REQUIRED ACTION - Copy every line of the following data that includes the string "right".

RECORDED DATA -
• • •

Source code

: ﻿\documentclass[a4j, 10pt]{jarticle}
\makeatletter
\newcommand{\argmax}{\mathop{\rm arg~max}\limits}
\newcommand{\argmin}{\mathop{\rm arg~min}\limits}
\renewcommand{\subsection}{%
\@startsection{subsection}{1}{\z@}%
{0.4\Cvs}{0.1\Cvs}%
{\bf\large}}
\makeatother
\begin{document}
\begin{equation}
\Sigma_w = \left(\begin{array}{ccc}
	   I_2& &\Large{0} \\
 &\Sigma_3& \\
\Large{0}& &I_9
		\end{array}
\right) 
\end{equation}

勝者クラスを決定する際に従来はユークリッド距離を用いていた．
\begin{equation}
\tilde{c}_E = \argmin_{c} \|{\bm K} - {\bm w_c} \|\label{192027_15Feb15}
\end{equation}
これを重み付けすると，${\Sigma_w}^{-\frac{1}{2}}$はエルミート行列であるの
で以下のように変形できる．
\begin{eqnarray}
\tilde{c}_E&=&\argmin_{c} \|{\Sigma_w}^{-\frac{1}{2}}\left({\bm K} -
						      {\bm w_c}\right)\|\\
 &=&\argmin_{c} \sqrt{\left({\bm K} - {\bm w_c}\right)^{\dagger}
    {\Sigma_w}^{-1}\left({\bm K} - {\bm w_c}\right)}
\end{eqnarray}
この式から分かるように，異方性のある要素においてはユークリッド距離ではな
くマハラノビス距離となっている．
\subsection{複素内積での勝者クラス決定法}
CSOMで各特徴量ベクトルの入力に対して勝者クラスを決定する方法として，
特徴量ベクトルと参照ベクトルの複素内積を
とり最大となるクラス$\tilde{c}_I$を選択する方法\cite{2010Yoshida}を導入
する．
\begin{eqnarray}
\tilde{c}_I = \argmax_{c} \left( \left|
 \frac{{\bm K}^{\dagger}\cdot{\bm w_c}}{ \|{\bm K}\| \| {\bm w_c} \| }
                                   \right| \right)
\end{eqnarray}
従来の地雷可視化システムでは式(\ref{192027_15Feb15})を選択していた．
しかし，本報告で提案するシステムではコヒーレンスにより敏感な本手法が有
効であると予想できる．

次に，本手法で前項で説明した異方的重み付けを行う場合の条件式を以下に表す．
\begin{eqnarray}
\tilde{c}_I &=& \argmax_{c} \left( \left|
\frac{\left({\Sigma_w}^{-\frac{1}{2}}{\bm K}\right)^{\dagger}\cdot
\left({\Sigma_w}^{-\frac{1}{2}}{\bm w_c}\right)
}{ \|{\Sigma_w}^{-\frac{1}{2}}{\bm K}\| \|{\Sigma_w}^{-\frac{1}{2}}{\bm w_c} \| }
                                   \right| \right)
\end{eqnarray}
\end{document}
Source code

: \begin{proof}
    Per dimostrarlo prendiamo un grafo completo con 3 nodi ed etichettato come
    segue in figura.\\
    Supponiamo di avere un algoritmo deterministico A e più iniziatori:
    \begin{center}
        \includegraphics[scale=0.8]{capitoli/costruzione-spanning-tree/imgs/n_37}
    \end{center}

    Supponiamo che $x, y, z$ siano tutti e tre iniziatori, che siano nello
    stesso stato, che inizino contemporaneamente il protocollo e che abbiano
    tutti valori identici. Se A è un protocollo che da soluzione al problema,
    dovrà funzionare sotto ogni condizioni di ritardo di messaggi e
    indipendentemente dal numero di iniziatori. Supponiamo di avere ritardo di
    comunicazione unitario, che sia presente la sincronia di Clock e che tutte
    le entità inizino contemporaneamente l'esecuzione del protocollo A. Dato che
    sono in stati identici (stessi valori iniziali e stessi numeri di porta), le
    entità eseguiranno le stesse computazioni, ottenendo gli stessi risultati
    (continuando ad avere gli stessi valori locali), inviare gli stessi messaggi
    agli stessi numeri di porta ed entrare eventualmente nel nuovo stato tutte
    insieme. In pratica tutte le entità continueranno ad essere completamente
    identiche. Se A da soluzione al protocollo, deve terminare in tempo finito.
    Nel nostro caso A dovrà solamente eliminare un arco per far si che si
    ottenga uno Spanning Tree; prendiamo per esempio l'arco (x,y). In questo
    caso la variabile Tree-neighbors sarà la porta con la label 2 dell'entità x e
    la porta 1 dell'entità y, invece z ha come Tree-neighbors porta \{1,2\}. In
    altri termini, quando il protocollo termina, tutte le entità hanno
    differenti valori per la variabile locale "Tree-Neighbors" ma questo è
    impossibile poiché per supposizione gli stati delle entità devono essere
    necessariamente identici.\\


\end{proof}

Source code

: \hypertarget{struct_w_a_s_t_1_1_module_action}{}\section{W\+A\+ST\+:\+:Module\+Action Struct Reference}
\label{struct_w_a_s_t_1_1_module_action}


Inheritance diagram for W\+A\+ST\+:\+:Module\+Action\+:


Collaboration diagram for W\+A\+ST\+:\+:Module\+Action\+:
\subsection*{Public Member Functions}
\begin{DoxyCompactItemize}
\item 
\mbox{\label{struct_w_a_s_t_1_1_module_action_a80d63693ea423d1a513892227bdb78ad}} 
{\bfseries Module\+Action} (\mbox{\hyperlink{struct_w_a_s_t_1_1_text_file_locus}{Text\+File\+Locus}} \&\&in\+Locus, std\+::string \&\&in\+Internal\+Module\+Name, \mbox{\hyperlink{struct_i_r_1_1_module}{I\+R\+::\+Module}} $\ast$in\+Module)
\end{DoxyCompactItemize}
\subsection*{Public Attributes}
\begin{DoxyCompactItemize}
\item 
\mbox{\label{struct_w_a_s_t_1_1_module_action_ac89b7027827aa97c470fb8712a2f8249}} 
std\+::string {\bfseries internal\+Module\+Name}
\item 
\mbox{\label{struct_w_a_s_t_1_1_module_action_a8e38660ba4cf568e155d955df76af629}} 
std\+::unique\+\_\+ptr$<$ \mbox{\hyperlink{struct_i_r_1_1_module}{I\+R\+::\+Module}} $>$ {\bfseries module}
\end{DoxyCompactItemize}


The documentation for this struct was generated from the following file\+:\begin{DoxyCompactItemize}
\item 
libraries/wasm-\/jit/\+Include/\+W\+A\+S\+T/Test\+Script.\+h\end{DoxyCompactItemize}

• • •

SOLUTION TO THIS EXERCISE -
\right) 
						      {\bm w_c}\right)\|\\
 &=&\argmin_{c} \sqrt{\left({\bm K} - {\bm w_c}\right)^{\dagger}
    {\Sigma_w}^{-1}\left({\bm K} - {\bm w_c}\right)}
                                   \right| \right)
\frac{\left({\Sigma_w}^{-\frac{1}{2}}{\bm K}\right)^{\dagger}\cdot
\left({\Sigma_w}^{-\frac{1}{2}}{\bm w_c}\right)
                                   \right| \right)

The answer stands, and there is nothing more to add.